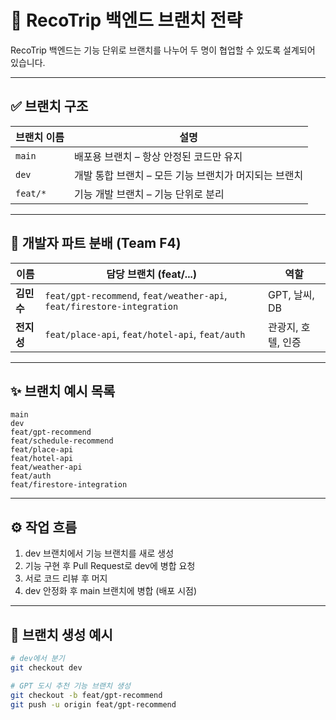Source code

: # 🧩 RecoTrip 백엔드 브랜치 전략

RecoTrip 백엔드는 기능 단위로 브랜치를 나누어 두 명이 협업할 수 있도록 설계되어 있습니다.

---

## ✅ 브랜치 구조

| 브랜치 이름 | 설명 |
|-------------|------|
| `main`      | 배포용 브랜치 – 항상 안정된 코드만 유지 |
| `dev`       | 개발 통합 브랜치 – 모든 기능 브랜치가 머지되는 브랜치 |
| `feat/*`    | 기능 개발 브랜치 – 기능 단위로 분리 |

---

## 👥 개발자 파트 분배 (Team F4)

| 이름     | 담당 브랜치 (feat/...)                  | 역할 |
|----------|------------------------------------------|------|
| **김민수** | `feat/gpt-recommend`, `feat/weather-api`, `feat/firestore-integration` | GPT, 날씨, DB |
| **전지성** | `feat/place-api`, `feat/hotel-api`, `feat/auth` | 관광지, 호텔, 인증 |

---

## ✨ 브랜치 예시 목록

```
main
dev
feat/gpt-recommend
feat/schedule-recommend
feat/place-api
feat/hotel-api
feat/weather-api
feat/auth
feat/firestore-integration
```

---

## ⚙️ 작업 흐름

1. dev 브랜치에서 기능 브랜치를 새로 생성
2. 기능 구현 후 Pull Request로 dev에 병합 요청
3. 서로 코드 리뷰 후 머지
4. dev 안정화 후 main 브랜치에 병합 (배포 시점)

---

## 🧠 브랜치 생성 예시

```bash
# dev에서 분기
git checkout dev

# GPT 도시 추천 기능 브랜치 생성
git checkout -b feat/gpt-recommend
git push -u origin feat/gpt-recommend
```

==========

● Exercise objective
In the entries above, how many lines contain the string "main"? Say only the number.

● Your solution
3